Please output the section of the listing below that opens with the line containing "Hany quotes a" and closes with the line containing "### Pitfall #1: Assuming people are stupid.", exactly and with nothing else.

····················

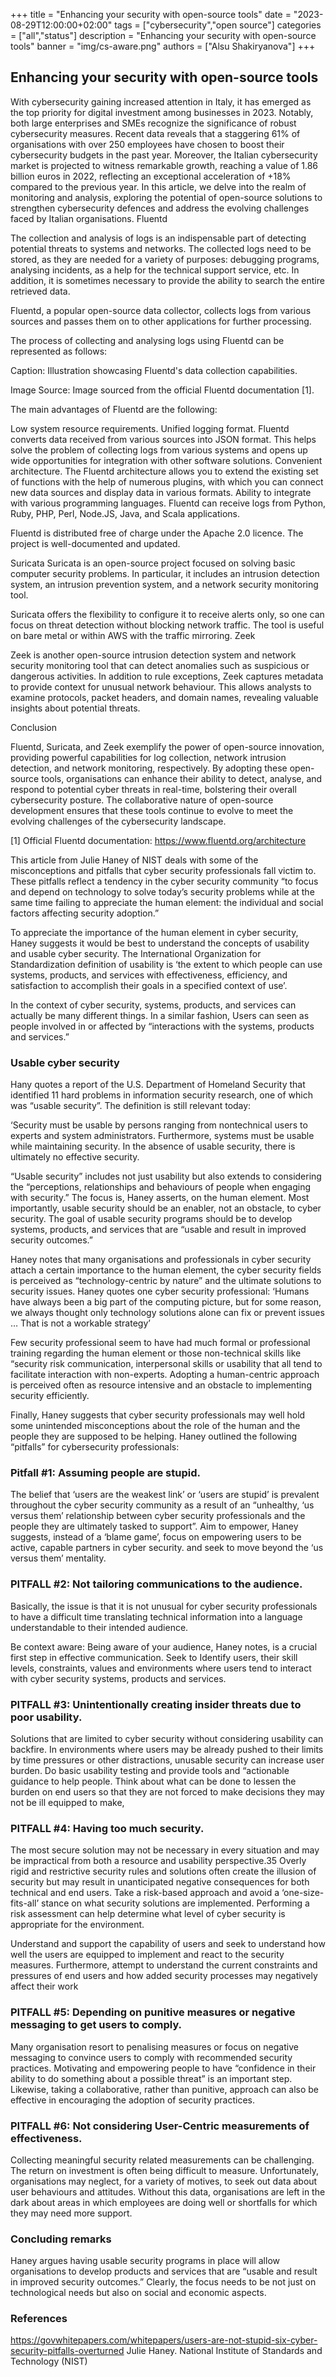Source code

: +++
title = "Enhancing your security with open-source tools"
date = "2023-08-29T12:00:00+02:00"
tags = ["cybersecurity","open source"]
categories = ["all","status"]
description = "Enhancing your security with open-source tools"
banner = "img/cs-aware.png"
authors = ["Alsu Shakiryanova"]
+++
## Enhancing your security with open-source tools

With cybersecurity gaining increased attention in Italy, it has emerged as the top priority for digital investment among businesses in 2023. Notably, both large enterprises and SMEs recognize the significance of robust cybersecurity measures. Recent data reveals that a staggering 61% of organisations with over 250 employees have chosen to boost their cybersecurity budgets in the past year. Moreover, the Italian cybersecurity market is projected to witness remarkable growth, reaching a value of 1.86 billion euros in 2022, reflecting an exceptional acceleration of +18% compared to the previous year. In this article, we delve into the realm of monitoring and analysis, exploring the potential of open-source solutions to strengthen cybersecurity defences and address the evolving challenges faced by Italian organisations.
Fluentd

The collection and analysis of logs is an indispensable part of detecting potential threats to systems and networks. The collected logs need to be stored, as they are needed for a variety of purposes: debugging programs, analysing incidents, as a help for the technical support service, etc. In addition, it is sometimes necessary to provide the ability to search the entire retrieved data.

Fluentd, a popular open-source data collector, collects logs from various sources and passes them on to other applications for further processing.

The process of collecting and analysing logs using Fluentd can be represented as follows:


Caption: Illustration showcasing Fluentd's data collection capabilities.

Image Source: Image sourced from the official Fluentd documentation [1].


The main advantages of Fluentd are the following:

Low system resource requirements. 
Unified logging format. Fluentd converts data received from various sources into JSON format. This helps solve the problem of collecting logs from various systems and opens up wide opportunities for integration with other software solutions.
Convenient architecture. The Fluentd architecture allows you to extend the existing set of functions with the help of numerous plugins, with which you can connect new data sources and display data in various formats.
Ability to integrate with various programming languages. Fluentd can receive logs from Python, Ruby, PHP, Perl, Node.JS, Java, and Scala applications.



Fluentd is distributed free of charge under the Apache 2.0 licence. The project is well-documented and updated.


Suricata
Suricata is an open-source project focused on solving basic computer security problems. In particular, it includes an intrusion detection system, an intrusion prevention system, and a network security monitoring tool.

Suricata offers the flexibility to configure it to receive alerts only, so one can focus on threat detection without blocking network traffic. The tool is useful on bare metal or within AWS with the traffic mirroring.
Zeek

Zeek is another open-source intrusion detection system and network security monitoring tool that can detect anomalies such as suspicious or dangerous activities.  In addition to rule exceptions, Zeek captures metadata to provide context for unusual network behaviour. This allows analysts to examine protocols, packet headers, and domain names, revealing valuable insights about potential threats.


Conclusion

Fluentd, Suricata, and Zeek exemplify the power of open-source innovation, providing powerful capabilities for log collection, network intrusion detection, and network monitoring, respectively. By adopting these open-source tools, organisations can enhance their ability to detect, analyse, and respond to potential cyber threats in real-time, bolstering their overall cybersecurity posture. The collaborative nature of open-source development ensures that these tools continue to evolve to meet the evolving challenges of the cybersecurity landscape.


[1] Official Fluentd documentation: https://www.fluentd.org/architecture



This article from Julie Haney of NIST deals with some of the misconceptions and pitfalls that cyber security professionals fall victim to. These pitfalls reflect a tendency in the cyber security community “to focus and depend on technology to solve today’s security problems while at the same time failing to appreciate the human element: the individual and social factors affecting security adoption.” 

To appreciate the importance of the human element in cyber security, Haney suggests it would be best to understand the concepts of usability and usable cyber security.
The International Organization for Standardization definition of usability is ‘the extent to which people can use systems, products, and services with effectiveness, efficiency, and satisfaction to accomplish their goals in a specified context of use’.  

In the context of cyber security, systems, products, and services can actually be many different things.  In a similar fashion, Users can seen as people involved in or affected by “interactions with the systems, products and services.”

### Usable cyber security

Hany quotes a report of the U.S. Department of Homeland Security that identified 11 hard problems in information security research, one of which was “usable security”. 
The definition is still relevant today:

‘Security must be usable by persons ranging from nontechnical users to experts and system administrators. Furthermore, systems must be usable while maintaining security. In the absence of usable security, there is ultimately no effective security.

“Usable security” includes not just usability but also extends to considering the “perceptions, relationships and behaviours of people when engaging with security.” The focus is, Haney asserts,  on the human element. Most importantly, usable security should be an enabler, not an obstacle, to cyber security. The goal of usable security programs should be to develop systems, products, and services that are “usable and result in improved security outcomes.”

Haney notes that many organisations and professionals in cyber security attach a certain importance to the human element, the cyber security fields is perceived as “technology-centric by nature” and the ultimate solutions to security issues. Haney quotes one cyber security professional: ‘Humans have always been a big part of the computing picture, but for some reason, we always thought only technology solutions alone can fix or prevent issues … That is not a workable strategy’ 

Few security professional seem to have had much formal or professional training regarding the human element or those non-technical skills like “security risk communication, interpersonal skills or usability that all tend to facilitate interaction with non-experts.  Adopting a human-centric approach is perceived often as resource intensive and an obstacle to implementing security efficiently.

Finally, Haney suggests that cyber security professionals may well hold some unintended misconceptions about the role of the human and the people they are supposed to be helping.
Haney outlined the following “pitfalls” for cybersecurity professionals:

### Pitfall #1: Assuming people are stupid. 

The belief that ‘users are the weakest link’ or ‘users are stupid’ is prevalent throughout the cyber security community as a result of an “unhealthy, ‘us versus them’ relationship between cyber security professionals and the people they are ultimately tasked to support”.
Aim to empower, Haney suggests, instead of a ‘blame game’, focus on empowering users to be active, capable partners in cyber security. and seek to move beyond the ‘us versus them’ mentality. 

### PITFALL #2: Not tailoring communications to the audience. 
Basically, the issue is that it is not unusual for cyber security professionals to have a difficult time translating technical information into a language understandable to their intended audience.

Be context aware: Being aware of your audience, Haney notes,  is a crucial first step in effective communication. Seek to Identify users, their skill levels, constraints, values and environments where users tend to interact with cyber security systems, products and services. 

### PITFALL #3: Unintentionally creating insider threats due to poor usability. 
Solutions that are limited to cyber security without considering usability can backfire. In environments where users may be already pushed to their limits by time pressures or other distractions, unusable security can increase user burden. 
Do basic usability testing  and provide tools and “actionable guidance to help people. Think about what can be done to lessen the burden on end users so that they are not forced to make decisions they may not be ill equipped to make,

### PITFALL #4: Having too much security. 
The most secure solution may not be necessary in every situation and may be impractical from both a resource and usability perspective.35 Overly rigid and restrictive security rules and solutions often create the illusion of security but may result in unanticipated negative consequences for both technical and end users.
Take a risk-based approach and avoid a ‘one-size-fits-all’ stance on what security solutions are implemented. Performing a risk assessment  can help determine what level of cyber security is appropriate for the environment.

Understand and support the capability of users and seek to understand how well the users are equipped to implement and react to the security measures. Furthermore, attempt to understand the current constraints and pressures of end users and how added security processes may negatively affect their work

### PITFALL #5: Depending on punitive measures or negative messaging to get users to comply.
Many organisation resort to penalising measures or focus on negative messaging to convince users to comply with recommended security practices.
Motivating and empowering people to have “confidence in their ability to do something about a possible threat” is an important step. Likewise, taking a collaborative, rather than punitive, approach can also be effective in encouraging the adoption of security practices.

### PITFALL #6: Not considering User-Centric measurements of effectiveness.
Collecting meaningful security related measurements can be challenging.  The return on investment is often being difficult to measure. Unfortunately, organisations may neglect, for a variety of motives,  to seek out data about user behaviours and attitudes. Without this data, organisations are left in the dark about areas in which employees are doing well or shortfalls for which they may need more support. 

### Concluding remarks
Haney argues having usable security programs in place will allow organisations  to develop products and services that are “usable and result in improved security outcomes.”  Clearly, the focus needs to be not just on technological needs but also on social and economic aspects.

### References
https://govwhitepapers.com/whitepapers/users-are-not-stupid-six-cyber-security-pitfalls-overturned Julie Haney.  National Institute of Standards and Technology (NIST)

····················

- _TASK ANSWER_
Hany quotes a report of the U.S. Department of Homeland Security that identified 11 hard problems in information security research, one of which was “usable security”. 
The definition is still relevant today:

‘Security must be usable by persons ranging from nontechnical users to experts and system administrators. Furthermore, systems must be usable while maintaining security. In the absence of usable security, there is ultimately no effective security.

“Usable security” includes not just usability but also extends to considering the “perceptions, relationships and behaviours of people when engaging with security.” The focus is, Haney asserts,  on the human element. Most importantly, usable security should be an enabler, not an obstacle, to cyber security. The goal of usable security programs should be to develop systems, products, and services that are “usable and result in improved security outcomes.”

Haney notes that many organisations and professionals in cyber security attach a certain importance to the human element, the cyber security fields is perceived as “technology-centric by nature” and the ultimate solutions to security issues. Haney quotes one cyber security professional: ‘Humans have always been a big part of the computing picture, but for some reason, we always thought only technology solutions alone can fix or prevent issues … That is not a workable strategy’ 

Few security professional seem to have had much formal or professional training regarding the human element or those non-technical skills like “security risk communication, interpersonal skills or usability that all tend to facilitate interaction with non-experts.  Adopting a human-centric approach is perceived often as resource intensive and an obstacle to implementing security efficiently.

Finally, Haney suggests that cyber security professionals may well hold some unintended misconceptions about the role of the human and the people they are supposed to be helping.
Haney outlined the following “pitfalls” for cybersecurity professionals:

### Pitfall #1: Assuming people are stupid. 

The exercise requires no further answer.